Risvegliarsi all'essere
Corrado pensa
Contributo di Rita Gallo
Parte 3
Comprensione della sofferenza (dukkha): il cammino spirituale comporta un confronto onesto con la sofferenza, riconoscendo come essa nasca dall’attaccamento, dall’avversione e dall’ignoranza.
La consapevolezza è il contrario dell’ignoranza: l’ignoranza oscura, la consapevolezza illumina.
Se contempliamo dukkha, se portiamo la consapevolezza sulla sofferenza, porteremo la consapevolezza su quel nodo fatto di attaccamento, avversione e ignoranza; questo nodo può essere definito anche di “non accettazione”.
Che cosa c’è quando non c’è accettazione di quello che sta accadendo? C’è sofferenza.
La contemplazione della “non accettazione” è indispensabile: la constatazione di quello che provoca la “non accettazione” è in grado di darci la spinta definitiva per la pratica dell’accettazione.

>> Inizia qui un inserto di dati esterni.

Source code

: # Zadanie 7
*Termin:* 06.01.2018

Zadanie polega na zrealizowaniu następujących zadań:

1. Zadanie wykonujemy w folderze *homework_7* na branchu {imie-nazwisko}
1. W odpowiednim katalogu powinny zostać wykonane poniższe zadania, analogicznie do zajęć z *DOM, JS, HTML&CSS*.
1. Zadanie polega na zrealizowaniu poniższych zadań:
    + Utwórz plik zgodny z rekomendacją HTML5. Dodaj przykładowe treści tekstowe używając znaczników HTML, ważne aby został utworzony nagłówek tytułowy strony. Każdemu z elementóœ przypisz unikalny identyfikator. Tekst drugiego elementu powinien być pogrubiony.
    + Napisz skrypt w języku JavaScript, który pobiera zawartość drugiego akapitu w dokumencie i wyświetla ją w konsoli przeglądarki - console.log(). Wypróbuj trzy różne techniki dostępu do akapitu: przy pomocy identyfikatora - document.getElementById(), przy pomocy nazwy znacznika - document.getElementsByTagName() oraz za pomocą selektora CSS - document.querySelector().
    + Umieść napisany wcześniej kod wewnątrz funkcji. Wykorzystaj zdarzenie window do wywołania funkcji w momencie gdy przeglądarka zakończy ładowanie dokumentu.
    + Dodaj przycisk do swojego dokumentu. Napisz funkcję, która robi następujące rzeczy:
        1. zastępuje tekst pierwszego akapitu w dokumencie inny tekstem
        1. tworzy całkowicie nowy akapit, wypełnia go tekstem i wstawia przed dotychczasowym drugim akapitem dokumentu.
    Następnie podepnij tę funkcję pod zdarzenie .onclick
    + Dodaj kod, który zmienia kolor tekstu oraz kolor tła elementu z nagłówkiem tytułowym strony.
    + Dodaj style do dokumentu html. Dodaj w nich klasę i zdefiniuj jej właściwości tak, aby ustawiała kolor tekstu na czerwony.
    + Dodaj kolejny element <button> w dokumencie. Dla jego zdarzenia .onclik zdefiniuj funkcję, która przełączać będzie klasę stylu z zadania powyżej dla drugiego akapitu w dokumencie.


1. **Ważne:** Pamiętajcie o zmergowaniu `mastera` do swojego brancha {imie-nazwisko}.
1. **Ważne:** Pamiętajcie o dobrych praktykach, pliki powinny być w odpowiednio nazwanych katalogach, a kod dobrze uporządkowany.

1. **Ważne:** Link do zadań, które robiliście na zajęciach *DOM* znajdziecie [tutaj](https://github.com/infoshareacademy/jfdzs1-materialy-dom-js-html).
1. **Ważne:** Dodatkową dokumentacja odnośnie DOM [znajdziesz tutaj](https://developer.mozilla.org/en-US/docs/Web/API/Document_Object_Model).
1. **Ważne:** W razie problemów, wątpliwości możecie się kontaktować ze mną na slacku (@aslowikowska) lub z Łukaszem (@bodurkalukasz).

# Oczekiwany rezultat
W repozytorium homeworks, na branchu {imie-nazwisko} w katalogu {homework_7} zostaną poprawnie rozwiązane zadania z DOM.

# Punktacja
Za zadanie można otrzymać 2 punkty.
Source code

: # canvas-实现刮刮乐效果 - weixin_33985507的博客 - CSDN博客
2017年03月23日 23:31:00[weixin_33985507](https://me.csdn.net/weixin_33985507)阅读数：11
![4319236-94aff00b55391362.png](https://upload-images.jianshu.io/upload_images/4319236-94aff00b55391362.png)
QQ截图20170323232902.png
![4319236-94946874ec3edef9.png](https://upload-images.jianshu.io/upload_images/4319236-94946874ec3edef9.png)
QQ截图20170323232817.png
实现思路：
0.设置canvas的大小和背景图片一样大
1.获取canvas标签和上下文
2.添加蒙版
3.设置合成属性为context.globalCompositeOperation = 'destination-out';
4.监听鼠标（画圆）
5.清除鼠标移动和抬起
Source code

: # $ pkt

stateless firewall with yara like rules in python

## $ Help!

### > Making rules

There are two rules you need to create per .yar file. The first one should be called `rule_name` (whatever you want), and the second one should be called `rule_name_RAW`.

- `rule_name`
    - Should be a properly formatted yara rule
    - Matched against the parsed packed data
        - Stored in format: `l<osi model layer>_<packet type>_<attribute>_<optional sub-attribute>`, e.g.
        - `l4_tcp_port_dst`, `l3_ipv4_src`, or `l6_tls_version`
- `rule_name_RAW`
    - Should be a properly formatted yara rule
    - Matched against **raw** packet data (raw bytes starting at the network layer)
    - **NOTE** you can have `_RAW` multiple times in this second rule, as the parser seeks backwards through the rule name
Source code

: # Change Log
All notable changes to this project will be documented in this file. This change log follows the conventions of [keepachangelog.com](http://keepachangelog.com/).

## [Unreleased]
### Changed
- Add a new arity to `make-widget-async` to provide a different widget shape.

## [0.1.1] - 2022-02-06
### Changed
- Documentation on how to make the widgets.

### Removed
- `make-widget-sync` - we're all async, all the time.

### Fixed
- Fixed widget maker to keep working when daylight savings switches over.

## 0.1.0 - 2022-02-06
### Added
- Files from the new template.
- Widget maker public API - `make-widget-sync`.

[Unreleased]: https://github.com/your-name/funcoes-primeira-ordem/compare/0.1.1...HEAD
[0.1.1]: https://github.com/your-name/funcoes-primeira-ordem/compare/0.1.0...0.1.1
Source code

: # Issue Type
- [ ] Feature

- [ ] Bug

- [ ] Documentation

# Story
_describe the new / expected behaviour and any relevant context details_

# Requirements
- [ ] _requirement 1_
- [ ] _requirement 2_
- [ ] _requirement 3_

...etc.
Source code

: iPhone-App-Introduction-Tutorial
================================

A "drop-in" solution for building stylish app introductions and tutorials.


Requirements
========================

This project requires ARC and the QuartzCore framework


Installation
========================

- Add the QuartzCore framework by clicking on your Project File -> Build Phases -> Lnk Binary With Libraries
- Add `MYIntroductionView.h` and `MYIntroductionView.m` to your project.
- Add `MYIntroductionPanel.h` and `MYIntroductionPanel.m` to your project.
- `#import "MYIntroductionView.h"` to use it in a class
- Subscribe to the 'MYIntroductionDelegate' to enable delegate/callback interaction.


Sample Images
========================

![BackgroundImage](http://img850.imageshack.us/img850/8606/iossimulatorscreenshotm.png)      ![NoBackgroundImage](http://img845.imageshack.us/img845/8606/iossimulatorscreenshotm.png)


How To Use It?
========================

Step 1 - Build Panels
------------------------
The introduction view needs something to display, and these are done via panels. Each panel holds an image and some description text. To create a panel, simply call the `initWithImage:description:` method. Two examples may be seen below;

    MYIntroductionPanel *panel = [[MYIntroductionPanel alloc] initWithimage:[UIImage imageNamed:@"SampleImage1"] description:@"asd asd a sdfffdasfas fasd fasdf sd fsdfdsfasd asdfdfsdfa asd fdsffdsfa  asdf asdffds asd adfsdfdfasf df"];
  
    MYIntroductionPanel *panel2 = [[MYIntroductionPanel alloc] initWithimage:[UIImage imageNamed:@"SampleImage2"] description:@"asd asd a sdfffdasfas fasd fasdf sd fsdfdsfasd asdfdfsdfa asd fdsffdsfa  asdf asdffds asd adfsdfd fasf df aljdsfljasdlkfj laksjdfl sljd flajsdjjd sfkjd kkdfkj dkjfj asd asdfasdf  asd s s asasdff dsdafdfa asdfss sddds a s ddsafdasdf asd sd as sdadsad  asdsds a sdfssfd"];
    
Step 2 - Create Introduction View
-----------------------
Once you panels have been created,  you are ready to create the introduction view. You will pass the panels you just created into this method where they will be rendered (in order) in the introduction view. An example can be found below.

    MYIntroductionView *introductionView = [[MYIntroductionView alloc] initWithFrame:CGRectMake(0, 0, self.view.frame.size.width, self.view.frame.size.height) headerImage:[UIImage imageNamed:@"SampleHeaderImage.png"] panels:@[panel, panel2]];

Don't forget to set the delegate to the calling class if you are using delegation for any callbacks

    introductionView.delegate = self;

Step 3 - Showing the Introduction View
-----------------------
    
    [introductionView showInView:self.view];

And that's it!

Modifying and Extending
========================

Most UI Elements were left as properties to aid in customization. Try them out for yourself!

Abbiamo un laboratorio sempre con noi, sempre a portata di mano, per imparare molte cose sull’argomento “non accettazione di noi stessi”.
Lavorando sull’accettazione di noi stessi, lavoriamo anche sull’accettazione degli altri.
L’accettazione non è passività, inerzia, fatalismo; la vera accettazione porta con sé una benedizione.
E’ anche una questione di abitudine, di dipendenza. Siamo attaccati alle nostre abitudini: quando sorge l’attaccamento, noi alimentiamo l’attaccamento; quando sorge l’avversione, alimentiamo l’avversione. Lo abbiamo fatto con un addestramento costante, meticoloso e puntuale per lungo tempo.
Ecco che entra in gioco la “pratica”: quando si parla di “pratica” si parla anche di qualcosa che va “contro corrente”, contro le nostre abitudini, le nostre assuefazioni.
Il contrario dell’attaccamento è la generosità, generosità del nostro tempo, della nostra energia, generosità della pratica, con la disponibilità verso gli altri e verso noi stessi.